Very subtly and on some very technical and legal points like the “ministerial exception,” like the “conscience-clause exception.”

We’re going to have a conscience-clause exception, but nobody can qualify, or very few. We’re going to have a conscience-clause exception for Catholic hospitals and institutions, except almost none will be able to qualify.

Hill-Burton [a 1946 law designed to provide grants and guaranteed loans to improve the nation’s hospitals] funding requires that anyone taking Hill-Burton money from the government provides services to indigent people in their emergency-care facilities when they show up and say, “I cannot afford care, but I need care.”

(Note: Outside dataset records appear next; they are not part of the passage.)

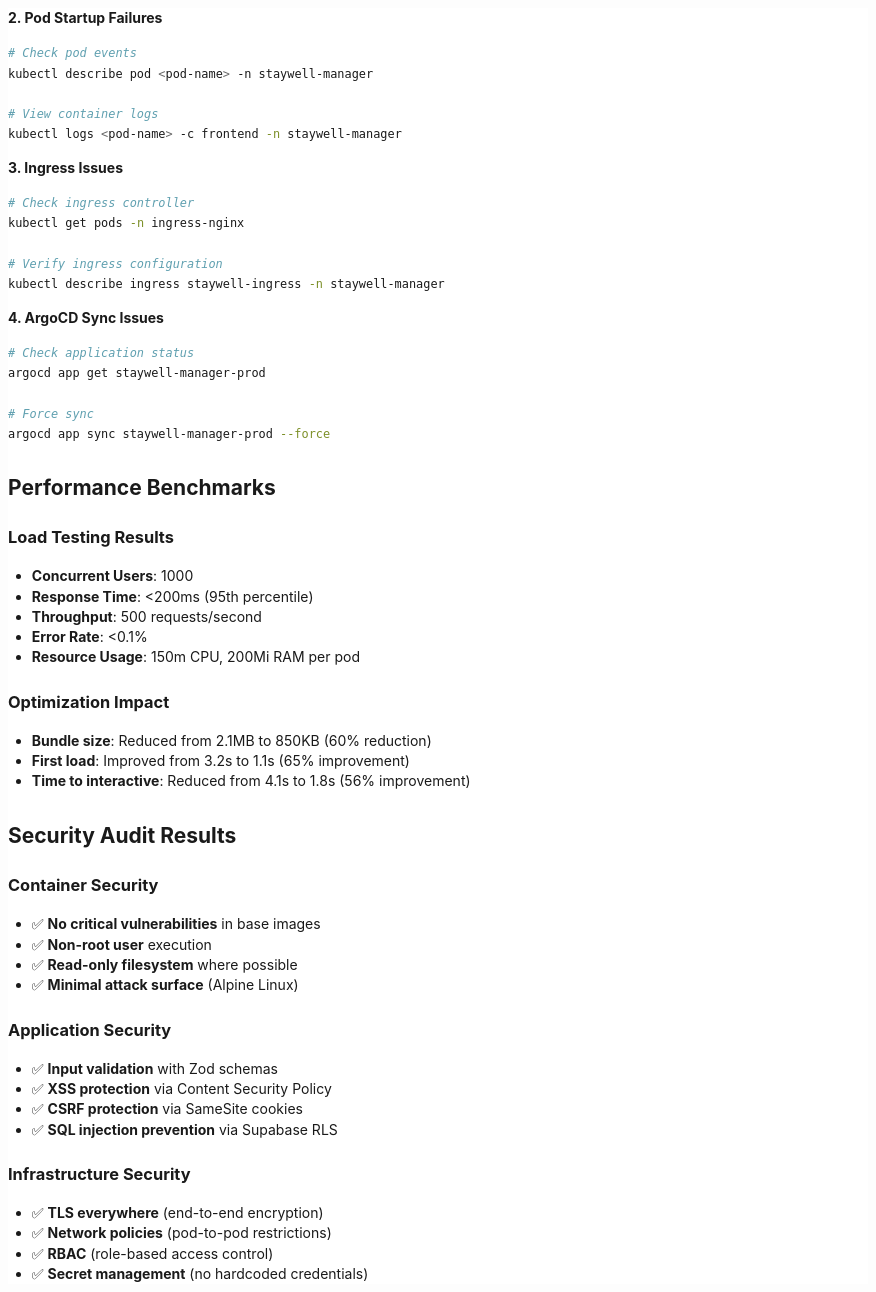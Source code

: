 **2. Pod Startup Failures**
```bash
# Check pod events
kubectl describe pod <pod-name> -n staywell-manager

# View container logs
kubectl logs <pod-name> -c frontend -n staywell-manager
```

**3. Ingress Issues**
```bash
# Check ingress controller
kubectl get pods -n ingress-nginx

# Verify ingress configuration
kubectl describe ingress staywell-ingress -n staywell-manager
```

**4. ArgoCD Sync Issues**
```bash
# Check application status
argocd app get staywell-manager-prod

# Force sync
argocd app sync staywell-manager-prod --force
```

## Performance Benchmarks

### Load Testing Results
- **Concurrent Users**: 1000
- **Response Time**: <200ms (95th percentile)
- **Throughput**: 500 requests/second
- **Error Rate**: <0.1%
- **Resource Usage**: 150m CPU, 200Mi RAM per pod

### Optimization Impact
- **Bundle size**: Reduced from 2.1MB to 850KB (60% reduction)
- **First load**: Improved from 3.2s to 1.1s (65% improvement)
- **Time to interactive**: Reduced from 4.1s to 1.8s (56% improvement)

## Security Audit Results

### Container Security
- ✅ **No critical vulnerabilities** in base images
- ✅ **Non-root user** execution
- ✅ **Read-only filesystem** where possible
- ✅ **Minimal attack surface** (Alpine Linux)

### Application Security
- ✅ **Input validation** with Zod schemas
- ✅ **XSS protection** via Content Security Policy
- ✅ **CSRF protection** via SameSite cookies
- ✅ **SQL injection prevention** via Supabase RLS

### Infrastructure Security
- ✅ **TLS everywhere** (end-to-end encryption)
- ✅ **Network policies** (pod-to-pod restrictions)
- ✅ **RBAC** (role-based access control)
- ✅ **Secret management** (no hardcoded credentials)
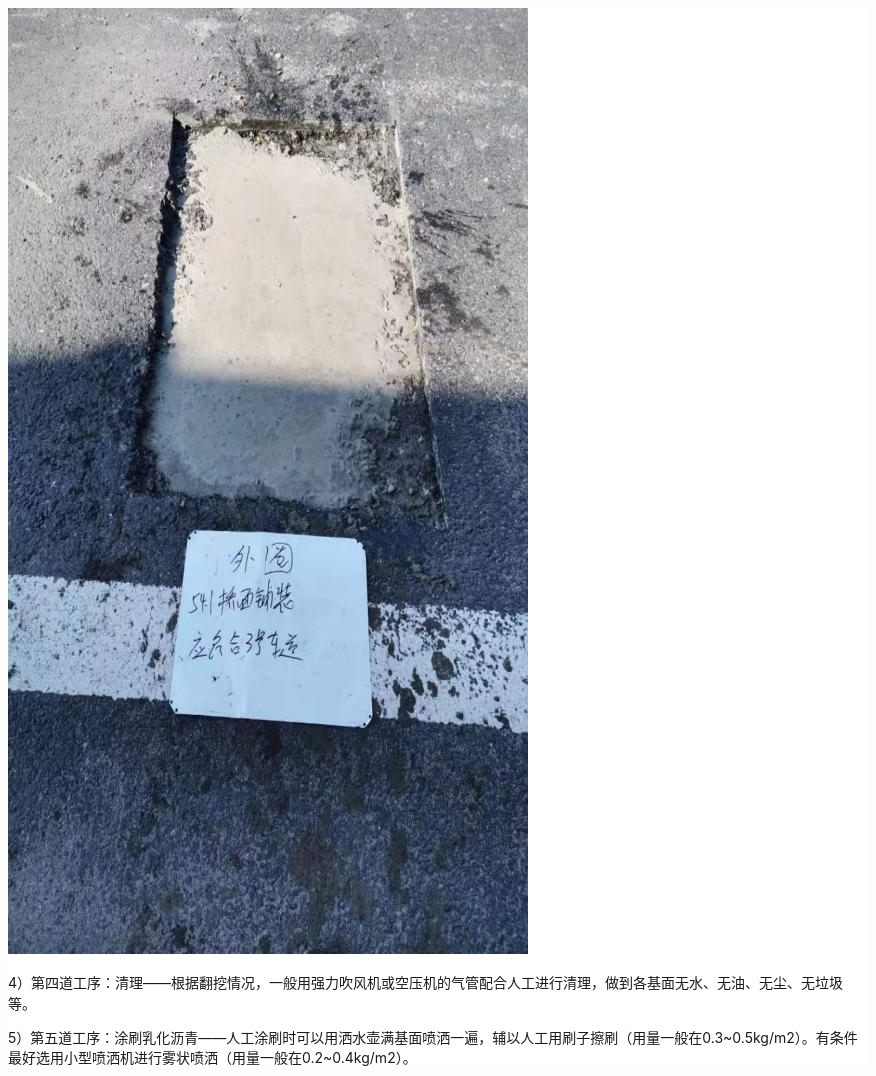 ![483dd7a99830f36f04d951a8c87fed9](media/da725eb1a0d02998691baa82d410c4d7.jpg)

4）第四道工序：清理——根据翻挖情况，一般用强力吹风机或空压机的气管配合人工进行清理，做到各基面无水、无油、无尘、无垃圾等。

5）第五道工序：涂刷乳化沥青——人工涂刷时可以用洒水壶满基面喷洒一遍，辅以人工用刷子擦刷（用量一般在0.3\~0.5kg/m2）。有条件最好选用小型喷洒机进行雾状喷洒（用量一般在0.2\~0.4kg/m2）。
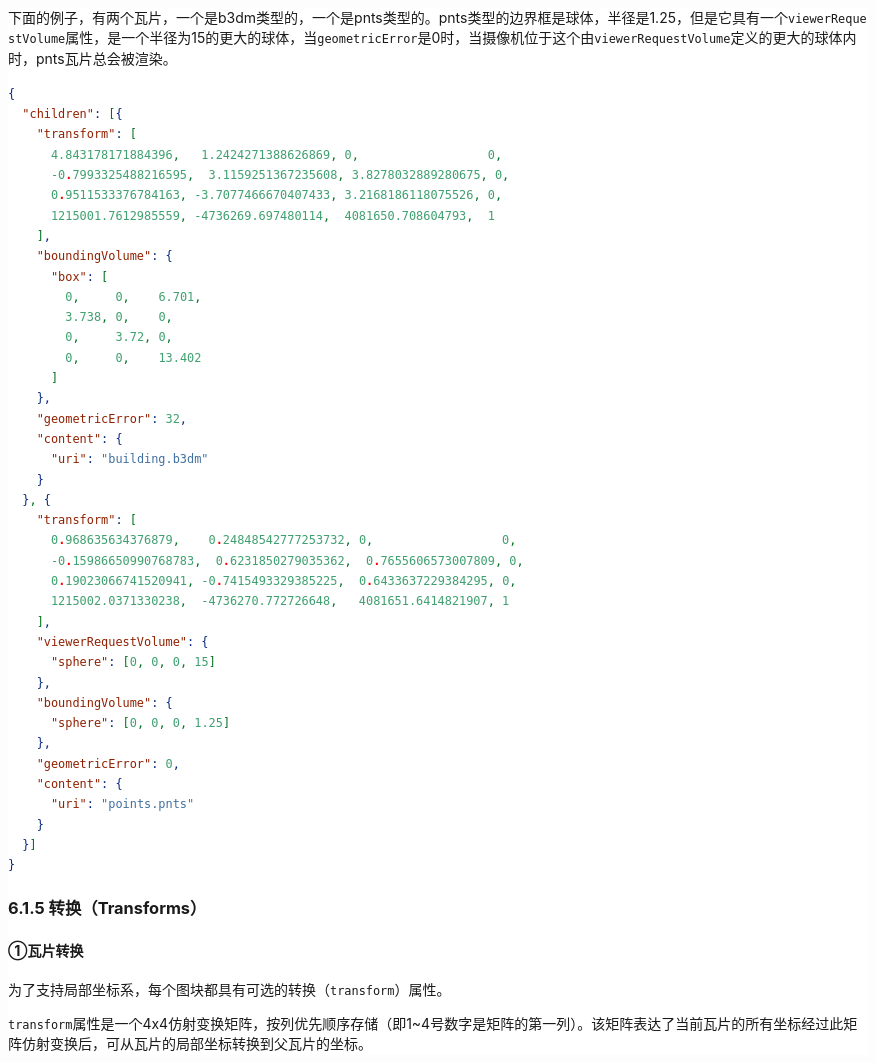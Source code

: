 下面的例子，有两个瓦片，一个是b3dm类型的，一个是pnts类型的。pnts类型的边界框是球体，半径是1.25，但是它具有一个`viewerRequestVolume`属性，是一个半径为15的更大的球体，当`geometricError`是0时，当摄像机位于这个由`viewerRequestVolume`定义的更大的球体内时，pnts瓦片总会被渲染。

```JSON
{
  "children": [{
    "transform": [
      4.843178171884396,   1.2424271388626869, 0,                  0,
      -0.7993325488216595,  3.1159251367235608, 3.8278032889280675, 0,
      0.9511533376784163, -3.7077466670407433, 3.2168186118075526, 0,
      1215001.7612985559, -4736269.697480114,  4081650.708604793,  1
    ],
    "boundingVolume": {
      "box": [
        0,     0,    6.701,
        3.738, 0,    0,
        0,     3.72, 0,
        0,     0,    13.402
      ]
    },
    "geometricError": 32,
    "content": {
      "uri": "building.b3dm"
    }
  }, {
    "transform": [
      0.968635634376879,    0.24848542777253732, 0,                  0,
      -0.15986650990768783,  0.6231850279035362,  0.7655606573007809, 0,
      0.19023066741520941, -0.7415493329385225,  0.6433637229384295, 0,
      1215002.0371330238,  -4736270.772726648,   4081651.6414821907, 1
    ],
    "viewerRequestVolume": {
      "sphere": [0, 0, 0, 15]
    },
    "boundingVolume": {
      "sphere": [0, 0, 0, 1.25]
    },
    "geometricError": 0,
    "content": {
      "uri": "points.pnts"
    }
  }]
}
```

### 6.1.5 转换（Transforms）

#### ①瓦片转换

为了支持局部坐标系，每个图块都具有可选的转换（`transform`）属性。

`transform`属性是一个4x4仿射变换矩阵，按列优先顺序存储（即1~4号数字是矩阵的第一列）。该矩阵表达了当前瓦片的所有坐标经过此矩阵仿射变换后，可从瓦片的局部坐标转换到父瓦片的坐标。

At the same time, the conscience-clause exception for Catholic hospitals says if you treat a significant number of non-Catholics you don’t qualify for the exemption. So it’s almost a Catch-22; but it’s hard to look at the way these formulations are being drafted without concluding that it is being done in a way to make it very, very difficult for Catholic institutions to qualify.

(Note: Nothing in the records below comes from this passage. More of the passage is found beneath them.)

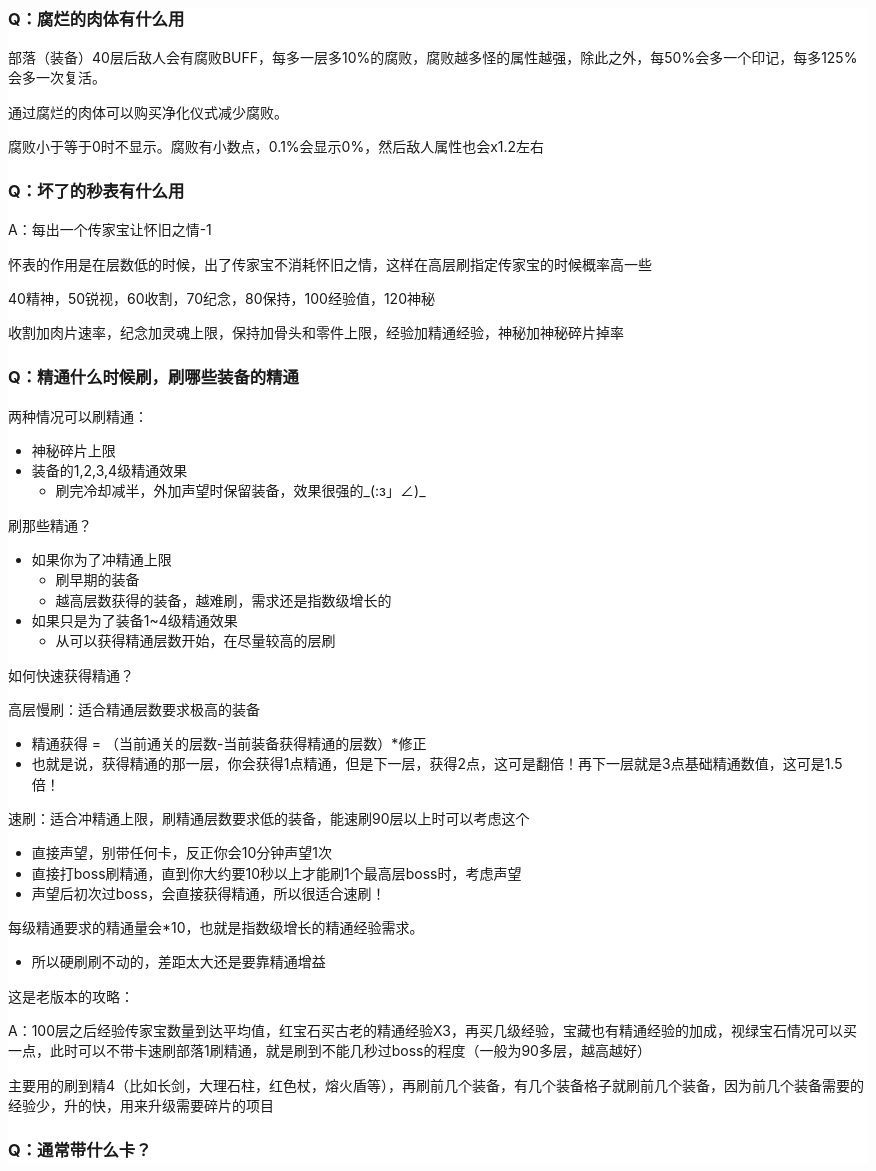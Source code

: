 ### Q：腐烂的肉体有什么用

部落（装备）40层后敌人会有腐败BUFF，每多一层多10%的腐败，腐败越多怪的属性越强，除此之外，每50%会多一个印记，每多125%会多一次复活。

通过腐烂的肉体可以购买净化仪式减少腐败。

腐败小于等于0时不显示。腐败有小数点，0.1%会显示0%，然后敌人属性也会x1.2左右

### Q：坏了的秒表有什么用

A：每出一个传家宝让怀旧之情-1

怀表的作用是在层数低的时候，出了传家宝不消耗怀旧之情，这样在高层刷指定传家宝的时候概率高一些

40精神，50锐视，60收割，70纪念，80保持，100经验值，120神秘

收割加肉片速率，纪念加灵魂上限，保持加骨头和零件上限，经验加精通经验，神秘加神秘碎片掉率             

### Q：精通什么时候刷，刷哪些装备的精通

两种情况可以刷精通：

*   神秘碎片上限
*   装备的1,2,3,4级精通效果
    *   刷完冷却减半，外加声望时保留装备，效果很强的\_(:з」∠)\_

刷那些精通？

*   如果你为了冲精通上限
    *   刷早期的装备
    *   越高层数获得的装备，越难刷，需求还是指数级增长的
*   如果只是为了装备1~4级精通效果
    *   从可以获得精通层数开始，在尽量较高的层刷

如何快速获得精通？

高层慢刷：适合精通层数要求极高的装备

*   精通获得 = （当前通关的层数-当前装备获得精通的层数）\*修正
*   也就是说，获得精通的那一层，你会获得1点精通，但是下一层，获得2点，这可是翻倍！再下一层就是3点基础精通数值，这可是1.5倍！

速刷：适合冲精通上限，刷精通层数要求低的装备，能速刷90层以上时可以考虑这个

*   直接声望，别带任何卡，反正你会10分钟声望1次
*   直接打boss刷精通，直到你大约要10秒以上才能刷1个最高层boss时，考虑声望
*   声望后初次过boss，会直接获得精通，所以很适合速刷！

每级精通要求的精通量会\*10，也就是指数级增长的精通经验需求。

*   所以硬刷刷不动的，差距太大还是要靠精通增益

这是老版本的攻略：

A：100层之后经验传家宝数量到达平均值，红宝石买古老的精通经验X3，再买几级经验，宝藏也有精通经验的加成，视绿宝石情况可以买一点，此时可以不带卡速刷部落1刷精通，就是刷到不能几秒过boss的程度（一般为90多层，越高越好）

主要用的刷到精4（比如长剑，大理石柱，红色杖，熔火盾等），再刷前几个装备，有几个装备格子就刷前几个装备，因为前几个装备需要的经验少，升的快，用来升级需要碎片的项目

### Q：通常带什么卡？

Many Catholics greeted President Obama’s statement at the University of Notre Dame, when he talked about respect for each other’s positions, needing to have reasonable conscience-clause protection, as going in a different direction to the way his administration appears to be going in. So I would say this is the most important issue now — because it affects the life of the Church to live the Catholic way of life.

Now we can also talk about other important issues to Catholics: the protection of the defense of marriage, the protection of the right to life, in terms of both the question of abortion and the question of doctor-assisted suicide and euthanasia. But, in a sense, those issues — I’m not saying they’re equally important — affect issues of justice or ethics, whereas religious liberty affects the ability of the Church to exist and Catholics to live their faith.


It’s the fundamental human right on which others depend.

Yes, I think the question of religious liberty is the first right in the Bill of Rights — and it’s the first because, without that kind of protection, all the other protections seem to be secondary: freedom of assembly, freedom of the press, freedom of speech.

If we don’t have the freedom of conscience and religion, what does it mean to have freedom of the press? So I think that is the most important issue. These other two issues are most important as well.


Yet it’s not much of an electoral issue, with much of the election talk focusing instead on the economy.

This is the perennial question. Because people who don’t want the election to be decided on moral issues such as the right to life always say: “Well, it’s the economy, stupid.” And for the vast majority of people, maybe it is the economy. But if an election is decided by 2%-3% of the electoral vote, working at the margins can make a significant difference to the outcome of the election. So it’s maybe a “Which comes first? The chicken or the egg?” question.

But the fact that it’s not an electoral issue per se doesn’t mean it’s not an important electoral issue for a decisive minority of voters. And, traditionally, the number of voters for whom the pro-life position is decisive is two to three times greater than those who say the pro-choice position is decisive. So, we’ll see, but it’s also up to Catholics to speak out and say this is an important issue to us: “Religious liberty is an important issue — how do you feel about it?”


It needs to be given a higher profile.

Yes, if you look at the [election] cycle we’re in now, .. we basically have the Republican primaries and Republican candidates, who virtually all agree on the pro-life issue. And I think if you ask them about the importance of religious liberty, they’ll tell you they all virtually agree on that.

President Obama doesn’t have a primary opposition, and he’s not going to have a primary opposition on those issues anyway. So, at this point of the cycle, it may not be an issue, because there’s no distinctive element.

But as we get into the fall, and there is a difference between the candidates, I think you’ll see this surface more, because then there’ll be more attention to these issues.

Edward Pentin is the Register’s Rome correspondent.